Exercise prompt –
Would you reproduce exactly the lines below from the one holding "huecos, recubren la" through the one holding "TestClientProtocolHandler & 2", inclusive, and no others?

Task inputs –
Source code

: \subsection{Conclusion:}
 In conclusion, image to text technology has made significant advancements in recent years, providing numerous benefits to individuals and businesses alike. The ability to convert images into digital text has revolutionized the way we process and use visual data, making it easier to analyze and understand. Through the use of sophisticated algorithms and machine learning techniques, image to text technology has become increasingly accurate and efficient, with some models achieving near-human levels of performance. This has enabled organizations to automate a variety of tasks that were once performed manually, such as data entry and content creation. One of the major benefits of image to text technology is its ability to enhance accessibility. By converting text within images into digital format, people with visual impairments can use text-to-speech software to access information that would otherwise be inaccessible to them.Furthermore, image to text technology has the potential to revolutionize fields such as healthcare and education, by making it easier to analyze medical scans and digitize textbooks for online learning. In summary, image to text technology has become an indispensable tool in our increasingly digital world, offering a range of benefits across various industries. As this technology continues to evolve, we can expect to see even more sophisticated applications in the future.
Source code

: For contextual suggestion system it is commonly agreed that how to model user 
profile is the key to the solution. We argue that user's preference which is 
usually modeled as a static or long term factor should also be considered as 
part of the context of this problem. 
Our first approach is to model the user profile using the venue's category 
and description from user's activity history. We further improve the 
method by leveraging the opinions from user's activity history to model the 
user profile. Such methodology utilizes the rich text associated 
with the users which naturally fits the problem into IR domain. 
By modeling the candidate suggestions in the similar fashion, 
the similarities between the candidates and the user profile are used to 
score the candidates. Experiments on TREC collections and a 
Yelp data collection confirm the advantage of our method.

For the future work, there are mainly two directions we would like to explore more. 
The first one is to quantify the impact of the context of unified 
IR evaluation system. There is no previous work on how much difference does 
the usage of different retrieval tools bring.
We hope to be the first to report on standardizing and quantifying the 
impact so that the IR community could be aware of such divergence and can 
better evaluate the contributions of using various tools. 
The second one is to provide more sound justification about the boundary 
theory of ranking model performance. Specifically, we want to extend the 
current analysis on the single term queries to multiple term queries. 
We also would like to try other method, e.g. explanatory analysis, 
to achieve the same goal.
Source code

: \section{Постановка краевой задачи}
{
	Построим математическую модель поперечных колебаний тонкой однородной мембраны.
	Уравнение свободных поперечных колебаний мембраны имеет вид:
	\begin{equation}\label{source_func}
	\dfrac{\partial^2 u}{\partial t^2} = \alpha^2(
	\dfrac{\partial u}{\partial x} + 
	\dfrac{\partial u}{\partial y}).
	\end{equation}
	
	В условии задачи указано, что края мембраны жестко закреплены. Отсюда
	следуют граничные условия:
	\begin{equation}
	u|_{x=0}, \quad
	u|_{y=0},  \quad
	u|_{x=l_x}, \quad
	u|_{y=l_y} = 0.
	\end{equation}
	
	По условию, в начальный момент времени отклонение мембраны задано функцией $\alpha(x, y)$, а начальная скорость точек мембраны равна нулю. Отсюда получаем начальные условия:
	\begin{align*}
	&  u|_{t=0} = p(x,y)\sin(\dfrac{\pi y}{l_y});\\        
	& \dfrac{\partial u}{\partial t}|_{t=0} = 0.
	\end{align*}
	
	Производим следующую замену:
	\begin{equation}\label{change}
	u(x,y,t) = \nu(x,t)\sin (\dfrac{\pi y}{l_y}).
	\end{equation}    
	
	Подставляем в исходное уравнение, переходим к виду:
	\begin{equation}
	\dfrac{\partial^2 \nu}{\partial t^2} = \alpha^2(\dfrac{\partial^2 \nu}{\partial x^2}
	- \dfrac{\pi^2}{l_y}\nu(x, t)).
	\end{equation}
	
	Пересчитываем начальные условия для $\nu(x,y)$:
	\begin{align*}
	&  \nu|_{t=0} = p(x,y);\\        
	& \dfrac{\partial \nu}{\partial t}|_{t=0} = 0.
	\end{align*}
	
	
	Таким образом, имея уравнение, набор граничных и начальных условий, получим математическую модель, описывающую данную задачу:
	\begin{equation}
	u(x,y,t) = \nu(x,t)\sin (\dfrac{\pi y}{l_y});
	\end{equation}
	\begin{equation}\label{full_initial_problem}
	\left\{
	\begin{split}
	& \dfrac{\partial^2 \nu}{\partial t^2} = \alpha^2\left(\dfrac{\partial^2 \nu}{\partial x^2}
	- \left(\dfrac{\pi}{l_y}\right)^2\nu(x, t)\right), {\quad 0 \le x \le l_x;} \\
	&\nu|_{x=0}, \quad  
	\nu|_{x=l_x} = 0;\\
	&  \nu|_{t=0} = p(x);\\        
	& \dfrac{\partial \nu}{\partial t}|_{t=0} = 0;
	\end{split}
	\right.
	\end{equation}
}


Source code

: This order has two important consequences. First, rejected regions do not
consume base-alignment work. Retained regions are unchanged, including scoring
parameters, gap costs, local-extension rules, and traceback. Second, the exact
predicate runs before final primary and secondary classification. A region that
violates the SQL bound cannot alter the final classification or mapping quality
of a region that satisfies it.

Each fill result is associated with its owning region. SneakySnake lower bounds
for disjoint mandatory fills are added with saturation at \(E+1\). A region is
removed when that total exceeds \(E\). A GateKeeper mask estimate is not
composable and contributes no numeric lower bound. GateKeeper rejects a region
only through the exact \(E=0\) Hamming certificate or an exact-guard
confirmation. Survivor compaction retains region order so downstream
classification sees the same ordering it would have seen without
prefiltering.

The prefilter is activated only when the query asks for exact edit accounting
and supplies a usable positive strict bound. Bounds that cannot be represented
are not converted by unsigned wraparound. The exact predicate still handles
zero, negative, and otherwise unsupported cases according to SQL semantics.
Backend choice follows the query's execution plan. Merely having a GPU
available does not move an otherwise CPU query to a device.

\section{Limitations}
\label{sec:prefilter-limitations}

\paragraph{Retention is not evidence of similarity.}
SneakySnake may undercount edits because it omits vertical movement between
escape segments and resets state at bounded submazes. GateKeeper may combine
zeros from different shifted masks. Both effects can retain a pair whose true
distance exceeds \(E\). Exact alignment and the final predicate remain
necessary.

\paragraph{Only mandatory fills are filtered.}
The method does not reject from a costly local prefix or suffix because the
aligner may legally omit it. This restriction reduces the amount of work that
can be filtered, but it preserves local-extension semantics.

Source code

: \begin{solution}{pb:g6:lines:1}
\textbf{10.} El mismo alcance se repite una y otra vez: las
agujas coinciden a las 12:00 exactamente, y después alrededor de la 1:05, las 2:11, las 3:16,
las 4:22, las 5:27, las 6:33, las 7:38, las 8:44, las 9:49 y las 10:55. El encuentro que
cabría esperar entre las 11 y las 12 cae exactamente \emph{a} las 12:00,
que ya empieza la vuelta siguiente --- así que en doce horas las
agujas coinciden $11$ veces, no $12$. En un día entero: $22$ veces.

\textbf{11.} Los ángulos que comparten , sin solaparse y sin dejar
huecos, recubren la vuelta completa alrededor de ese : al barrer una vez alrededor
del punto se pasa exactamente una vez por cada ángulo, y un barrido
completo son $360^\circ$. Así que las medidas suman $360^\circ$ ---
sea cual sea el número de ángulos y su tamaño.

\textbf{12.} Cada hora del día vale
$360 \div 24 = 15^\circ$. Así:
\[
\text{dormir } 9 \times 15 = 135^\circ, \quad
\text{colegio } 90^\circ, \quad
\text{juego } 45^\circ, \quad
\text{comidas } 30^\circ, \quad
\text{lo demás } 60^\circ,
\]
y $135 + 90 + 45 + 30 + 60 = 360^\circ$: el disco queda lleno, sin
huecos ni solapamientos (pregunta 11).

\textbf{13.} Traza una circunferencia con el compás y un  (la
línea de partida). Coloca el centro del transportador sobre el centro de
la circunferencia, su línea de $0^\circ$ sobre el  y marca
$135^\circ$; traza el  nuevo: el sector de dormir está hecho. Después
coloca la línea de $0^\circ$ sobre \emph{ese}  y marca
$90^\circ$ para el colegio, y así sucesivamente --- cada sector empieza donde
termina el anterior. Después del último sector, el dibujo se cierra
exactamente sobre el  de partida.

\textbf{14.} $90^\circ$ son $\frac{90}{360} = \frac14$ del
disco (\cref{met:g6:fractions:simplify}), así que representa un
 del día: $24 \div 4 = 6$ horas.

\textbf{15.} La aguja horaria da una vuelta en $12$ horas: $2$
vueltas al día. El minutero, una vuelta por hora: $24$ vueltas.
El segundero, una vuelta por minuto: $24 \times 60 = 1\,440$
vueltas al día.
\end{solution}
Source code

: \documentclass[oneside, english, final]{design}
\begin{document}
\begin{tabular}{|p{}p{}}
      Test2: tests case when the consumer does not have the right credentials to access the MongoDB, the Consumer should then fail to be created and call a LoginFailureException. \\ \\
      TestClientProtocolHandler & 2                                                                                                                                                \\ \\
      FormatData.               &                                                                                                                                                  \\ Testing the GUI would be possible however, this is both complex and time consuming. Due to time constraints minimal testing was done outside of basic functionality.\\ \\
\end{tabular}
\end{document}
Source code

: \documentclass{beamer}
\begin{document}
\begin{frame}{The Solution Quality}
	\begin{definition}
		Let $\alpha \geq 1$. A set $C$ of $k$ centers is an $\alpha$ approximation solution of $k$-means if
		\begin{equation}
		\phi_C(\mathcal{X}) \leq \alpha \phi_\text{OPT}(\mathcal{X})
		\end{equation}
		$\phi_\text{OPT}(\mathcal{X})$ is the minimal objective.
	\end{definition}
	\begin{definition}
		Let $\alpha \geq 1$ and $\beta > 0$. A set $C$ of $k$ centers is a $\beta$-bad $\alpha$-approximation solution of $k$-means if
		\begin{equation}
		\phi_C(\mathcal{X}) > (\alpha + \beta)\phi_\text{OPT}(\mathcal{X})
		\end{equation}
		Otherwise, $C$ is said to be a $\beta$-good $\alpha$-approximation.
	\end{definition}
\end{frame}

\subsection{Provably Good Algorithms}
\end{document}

The answer –
huecos, recubren la vuelta completa alrededor de ese : al barrer una vez alrededor
del punto se pasa exactamente una vez por cada ángulo, y un barrido
completo son $360^\circ$. Así que las medidas suman $360^\circ$ ---
sea cual sea el número de ángulos y su tamaño.

\textbf{12.} Cada hora del día vale
$360 \div 24 = 15^\circ$. Así:
\[
\text{dormir } 9 \times 15 = 135^\circ, \quad
\text{colegio } 90^\circ, \quad
\text{juego } 45^\circ, \quad
\text{comidas } 30^\circ, \quad
\text{lo demás } 60^\circ,
\]
y $135 + 90 + 45 + 30 + 60 = 360^\circ$: el disco queda lleno, sin
huecos ni solapamientos (pregunta 11).

\textbf{13.} Traza una circunferencia con el compás y un  (la
línea de partida). Coloca el centro del transportador sobre el centro de
la circunferencia, su línea de $0^\circ$ sobre el  y marca
$135^\circ$; traza el  nuevo: el sector de dormir está hecho. Después
coloca la línea de $0^\circ$ sobre \emph{ese}  y marca
$90^\circ$ para el colegio, y así sucesivamente --- cada sector empieza donde
termina el anterior. Después del último sector, el dibujo se cierra
exactamente sobre el  de partida.

\textbf{14.} $90^\circ$ son $\frac{90}{360} = \frac14$ del
disco (\cref{met:g6:fractions:simplify}), así que representa un
 del día: $24 \div 4 = 6$ horas.

\textbf{15.} La aguja horaria da una vuelta en $12$ horas: $2$
vueltas al día. El minutero, una vuelta por hora: $24$ vueltas.
El segundero, una vuelta por minuto: $24 \times 60 = 1\,440$
vueltas al día.
\end{solution}
Source code

: \documentclass[oneside, english, final]{design}
\begin{document}
\begin{tabular}{|p{}p{}}
      Test2: tests case when the consumer does not have the right credentials to access the MongoDB, the Consumer should then fail to be created and call a LoginFailureException. \\ \\
      TestClientProtocolHandler & 2                                                                                                                                                \\ \\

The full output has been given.